> TASK BRIEF:
Exactly the lines from the start of the data below through the line that contains "In the wild case, $\ell=p$ and" are to be copied, with pictures left out.

[Document images with source code]
■ ■ ■ ■ ■ ■ ■

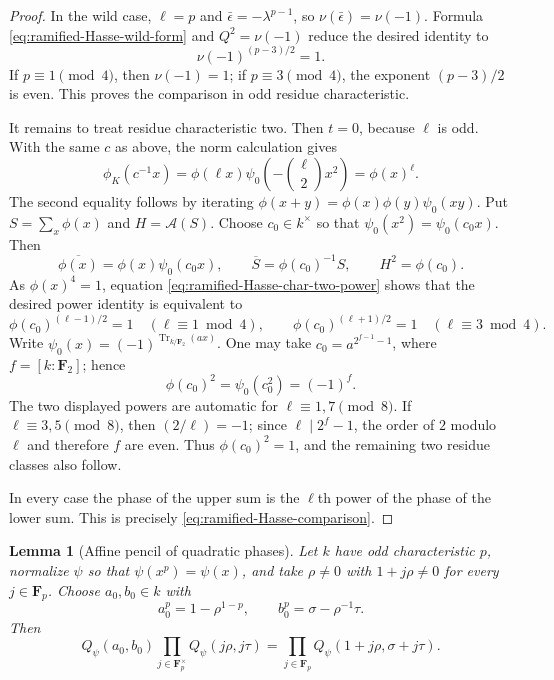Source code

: \documentclass[11pt]{amsart}
\newtheorem{lemma}[theorem]{Lemma}
\theoremstyle{definition}
\theoremstyle{remark}
\newcommand{\F}{\mathbf F}
\newcommand{\Tr}{\operatorname{Tr}}
\newcommand{\Aphase}{\mathcal A}
\begin{document}
\begin{proof}
In the wild case, $\ell=p$ and
$\bar\epsilon=-\lambda^{p-1}$, so
$\nu(\bar\epsilon)=\nu(-1)$.  Formula
\eqref{eq:ramified-Hasse-wild-form} and $Q^2=\nu(-1)$ reduce the desired
identity to
\[
 \nu(-1)^{(p-3)/2}=1.
\]
If $p\equiv1\pmod4$, then $\nu(-1)=1$; if
$p\equiv3\pmod4$, the exponent $(p-3)/2$ is even.  This proves the
comparison in odd residue characteristic.

It remains to treat residue characteristic two.  Then $t=0$, because
$\ell$ is odd.  With the same $c$ as above, the norm calculation gives
\begin{equation}\label{eq:ramified-Hasse-char-two-power}
 \phi_K(c^{-1}x)
 =\phi(\ell x)\psi_0\!\left(-\binom{\ell}{2}x^2\right)
 =\phi(x)^\ell.
\end{equation}
The second equality follows by iterating
$\phi(x+y)=\phi(x)\phi(y)\psi_0(xy)$.  Put
$S=\sum_x\phi(x)$ and $H=\Aphase(S)$.  Choose $c_0\in k^\times$ so
that $\psi_0(x^2)=\psi_0(c_0x)$.  Then
\[
 \overline{\phi(x)}=\phi(x)\psi_0(c_0x),
 \qquad
 \overline S=\phi(c_0)^{-1}S,
 \qquad
 H^2=\phi(c_0).
\]
As $\phi(x)^4=1$, equation
\eqref{eq:ramified-Hasse-char-two-power} shows that the desired power
identity is equivalent to
\[
 \phi(c_0)^{(\ell-1)/2}=1\quad(\ell\equiv1\bmod4),
 \qquad
 \phi(c_0)^{(\ell+1)/2}=1\quad(\ell\equiv3\bmod4).
\]
Write $\psi_0(x)=(-1)^{\Tr_{k/\F_2}(a x)}$.  One may take
$c_0=a^{2^{f-1}-1}$, where $f=[k:\F_2]$; hence
\[
 \phi(c_0)^2=\psi_0(c_0^2)=(-1)^f.
\]
The two displayed powers are automatic for
$\ell\equiv1,7\pmod8$.  If $\ell\equiv3,5\pmod8$, then
$(2/\ell)=-1$; since $\ell\mid2^f-1$, the order of $2$ modulo
$\ell$ and therefore $f$ are even.  Thus $\phi(c_0)^2=1$, and the
remaining two residue classes also follow.

In every case the phase of the upper sum is the $\ell$th power of the
phase of the lower sum.  This is precisely
\eqref{eq:ramified-Hasse-comparison}.
\end{proof}

\begin{lemma}[Affine pencil of quadratic phases]\label{lem:affine-pencil}
Let $k$ have odd characteristic $p$, normalize $\psi$ so that
$\psi(x^p)=\psi(x)$, and take $\rho\neq0$ with
$1+j\rho\neq0$ for every $j\in\F_p$.  Choose $a_0,b_0\in k$ with
\[
 a_0^p=1-\rho^{1-p},\qquad
 b_0^p=\sigma-\rho^{-1}\tau.
\]
Then
\begin{equation}\label{eq:affine-pencil}
 Q_\psi(a_0,b_0)
 \prod_{j\in\F_p^\times}Q_\psi(j\rho,j\tau)
 =\prod_{j\in\F_p}Q_\psi(1+j\rho,\sigma+j\tau).
\end{equation}
\end{lemma}
\end{document}
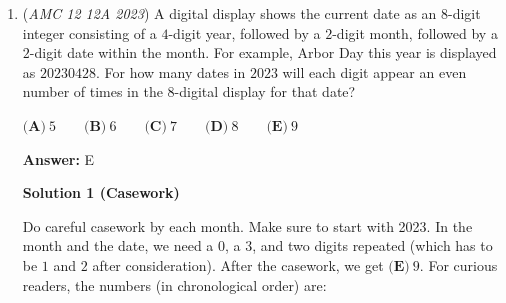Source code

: \begin{enumerate}
Similar to above, but solve for $x = 2^y$ in terms of $y$:

 $(2^{y}+2^{2+(2-y)})/2= 6$
$2^y + 2^{4-y} = 12$
$(2^y)^2 + 2^4 = 12(2^y)$
$x^2 -12x + 16 = 0$

 Distance between roots of the quadratic is the discriminant: $\sqrt{{12}^2 - 4(1)(16)} = \sqrt{80} = \boxed{\textbf{(D) }4\sqrt{5}}$




\textbf{Solution 5 (Similar to Solution 3)}

Let the two points on the curve $y = \log_2 x$ be $A(x_1, \log_2 x_1)$ and $B(x_2, \log_2 x_2)$. By the midpoint formula, the coordinates of the midpoint are given by:
 \[\left( \frac{x_1 + x_2}{2}, \frac{\log_2 x_1 + \log_2 x_2}{2} \right)\]

 Given that the midpoint is $(6, 2)$, we obtain the following system of equations:\begin{align}x_1 + x_2 &= 12 \\\log_2(x_1 x_2) &= 4 \implies x_1 x_2 = 16\end{align}

 By Vieta's formulas, $x_1$ and $x_2$ are the roots of the quadratic equation:
 \[x^2 - 12x + 16 = 0\]

 Solving via the quadratic formula yields the roots:
 \[x = \frac{12 \pm \sqrt{144 - 64}}{2} = 6 \pm 2\sqrt{5}\]

 Without loss of generality, let $x_1 = 6 + 2\sqrt{5}$ and $x_2 = 6 - 2\sqrt{5}$. The horizontal distance between the two points is:
 \[|x_1 - x_2| = (6 + 2\sqrt{5}) - (6 - 2\sqrt{5}) = \boxed{\textbf{(D) } 4\sqrt{5}} \quad \blacksquare\]



	\item (\textit{AMC 12 12A 2023}) A digital display shows the current date as an $8$-digit integer consisting of a $4$-digit year, followed by a $2$-digit month, followed by a $2$-digit date within the month. For example, Arbor Day this year is displayed as $20230428$. For how many dates in $2023$ will each digit appear an even number of times in the 8-digital display for that date?


 $\textbf{(A)}~5\qquad\textbf{(B)}~6\qquad\textbf{(C)}~7\qquad\textbf{(D)}~8\qquad\textbf{(E)}~9$

 \textbf{Answer: }E



\textbf{Solution 1 (Casework)}

Do careful casework by each month. Make sure to start with 2023. In the month and the date, we need a $0$, a $3$, and two digits repeated (which has to be $1$ and $2$ after consideration). After the casework, we get $\boxed{\textbf{(E)}~9}$. For curious readers, the numbers (in chronological order) are:


\end{enumerate}
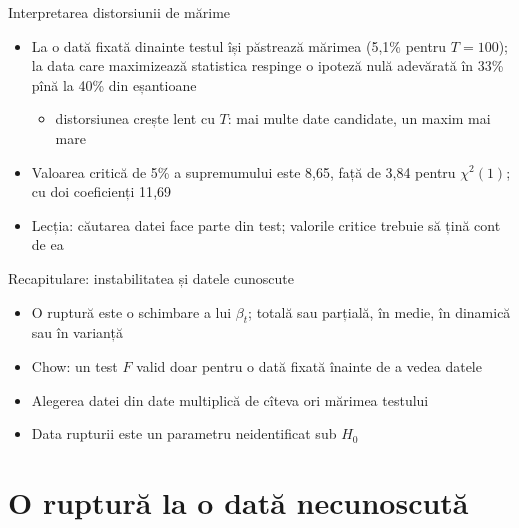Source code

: \begin{frame}{Interpretarea distorsiunii de mărime}
\itemsize{\small}
\begin{itemize}
    \item La o dată fixată dinainte testul își păstrează mărimea (5{,}1\% pentru $T = 100$); la data care maximizează statistica respinge o ipoteză nulă adevărată în 33\% pînă la 40\% din eșantioane
    \begin{itemize}
        \item distorsiunea crește lent cu $T$: mai multe date candidate, un maxim mai mare
    \end{itemize}
    \item Valoarea critică de 5\% a supremumului este 8{,}65, față de 3,84 pentru $\chi^2(1)$; cu doi coeficienți 11{,}69
    \item Lecția: căutarea datei face parte din test; valorile critice trebuie să țină cont de ea
\end{itemize}
\end{frame}

\begin{frame}{Recapitulare: instabilitatea și datele cunoscute}
\itemsize{\small}
\begin{itemize}
    \item O ruptură este o schimbare a lui $\beta_t$; totală sau parțială, în medie, în dinamică sau în varianță
    \item Chow: un test $F$ valid doar pentru o dată fixată înainte de a vedea datele
    \item Alegerea datei din date multiplică de cîteva ori mărimea testului
    \item Data rupturii este un parametru neidentificat sub $H_0$
\end{itemize}
\end{frame}


\section{O ruptură la o dată necunoscută}

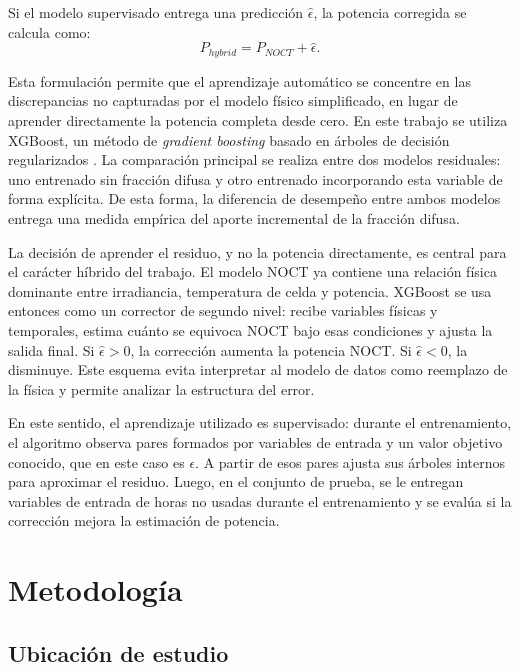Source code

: \documentclass[12pt, letterpaper]{article}
\begin{document}
Si el modelo supervisado entrega una predicci\'on \(\widehat{\epsilon}\), la potencia corregida se calcula como:
\[
    P_{hybrid} = P_{NOCT} + \widehat{\epsilon}.
\]

Esta formulaci\'on permite que el aprendizaje autom\'atico se concentre en las discrepancias no capturadas por el modelo f\'isico simplificado, en lugar de aprender directamente la potencia completa desde cero. En este trabajo se utiliza XGBoost, un m\'etodo de \textit{gradient boosting} basado en \'arboles de decisi\'on regularizados \cite{xgboost2016}. La comparaci\'on principal se realiza entre dos modelos residuales: uno entrenado sin fracci\'on difusa y otro entrenado incorporando esta variable de forma expl\'icita. De esta forma, la diferencia de desempe\~no entre ambos modelos entrega una medida emp\'irica del aporte incremental de la fracci\'on difusa.

La decisión de aprender el residuo, y no la potencia directamente, es central para el carácter híbrido del trabajo. El modelo NOCT ya contiene una relación física dominante entre irradiancia, temperatura de celda y potencia. XGBoost se usa entonces como un corrector de segundo nivel: recibe variables físicas y temporales, estima cuánto se equivoca NOCT bajo esas condiciones y ajusta la salida final. Si \(\widehat{\epsilon}>0\), la corrección aumenta la potencia NOCT. Si \(\widehat{\epsilon}<0\), la disminuye. Este esquema evita interpretar al modelo de datos como reemplazo de la física y permite analizar la estructura del error.

En este sentido, el aprendizaje utilizado es supervisado: durante el entrenamiento, el algoritmo observa pares formados por variables de entrada y un valor objetivo conocido, que en este caso es \(\epsilon\). A partir de esos pares ajusta sus \'arboles internos para aproximar el residuo. Luego, en el conjunto de prueba, se le entregan variables de entrada de horas no usadas durante el entrenamiento y se eval\'ua si la correcci\'on mejora la estimaci\'on de potencia.


\section{Metodolog\'ia}

\subsection{Ubicaci\'on de estudio}
\end{document}
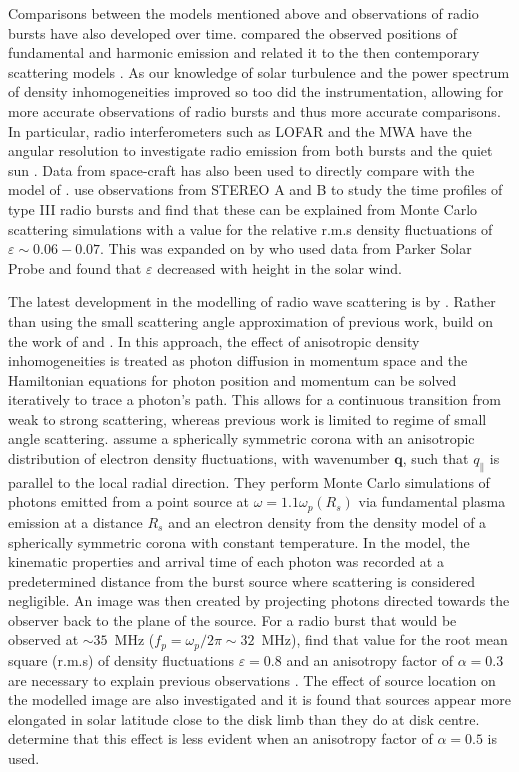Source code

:Comparisons between the models mentioned above and observations of radio bursts have also developed over time. \cite{Stewart1972} compared the observed positions of fundamental and harmonic emission and related it to the then contemporary scattering models \citep[e.g.][]{Fokker1965,Steinberg1971}. As our knowledge of solar turbulence and the power spectrum of density inhomogeneities improved so too did the instrumentation, allowing for more accurate observations of radio bursts and thus more accurate comparisons. In particular, radio interferometers such as LOFAR and the MWA have the angular resolution to investigate radio emission from both bursts \citep[e.g.][]{Zhang2020} and the quiet sun \citep[e.g.][]{Sharma2020}. Data from space-craft has also been used to directly compare with the model of \cite{Thejappa2007}. \cite{Krupar2018} use observations from STEREO A and B to study the time profiles of type III radio bursts and find that these can be explained from Monte Carlo scattering simulations with a value for the relative r.m.s density fluctuations of $\varepsilon \sim 0.06-0.07$. This was expanded on by \cite{Krupar2020} who used data from Parker Solar Probe and found that $\varepsilon$ decreased with height in the solar wind.

The latest development in the modelling of radio wave scattering is by \cite{Kontar2019}. Rather than using the small scattering angle approximation of previous work, \cite{Kontar2019} build on the work of \cite{Arzner1999} and \cite{Bian2019}. In this approach, the effect of anisotropic density inhomogeneities is treated as photon diffusion in momentum space and the Hamiltonian equations for photon position and momentum can be solved iteratively to trace a photon's path. This allows for a continuous transition from weak to strong scattering, whereas previous work is limited to regime of small angle scattering. \cite{Kontar2019} assume a spherically symmetric corona with an anisotropic distribution of electron density fluctuations, with wavenumber $\mathbf{q}$, such that $q_\parallel$ is parallel to the local radial direction. They perform Monte Carlo simulations of photons emitted from a point source at $\omega = 1.1 \omega_p(R_s)$ via fundamental plasma emission at a distance $R_s$ and an electron density from the \cite{Parker1960} density model of a spherically symmetric corona with constant temperature. In the \cite{Kontar2019} model, the kinematic properties and arrival time of each photon was recorded at a predetermined distance from the burst source where scattering is considered negligible. An image was then created by projecting photons directed towards the observer back to the plane of the source. For a radio burst that would be observed at $\sim 35$~MHz ($f_p = \omega_p/2 \pi \sim 32$~MHz), \cite{Kontar2019} find that value for the root mean square (r.m.s) of density fluctuations $\varepsilon = 0.8$ and an anisotropy factor of $\alpha = 0.3$ are necessary to explain previous observations \citep{Kontar2017}. The effect of source location on the modelled image are also investigated and it is found that sources appear more elongated in solar latitude close to the disk limb than they do at disk centre. \cite{Kontar2019} determine that this effect is less evident when an anisotropy factor of $\alpha = 0.5$ is used.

■ ■ ■ ■ ■ ■ ■

> SOLVED PROBLEM:
Source code

: \documentclass[11pt]{amsart}
\newtheorem{lemma}[theorem]{Lemma}
\theoremstyle{definition}
\theoremstyle{remark}
\newcommand{\F}{\mathbf F}
\newcommand{\Tr}{\operatorname{Tr}}
\newcommand{\Aphase}{\mathcal A}
\begin{document}
\begin{proof}
In the wild case, $\ell=p$ and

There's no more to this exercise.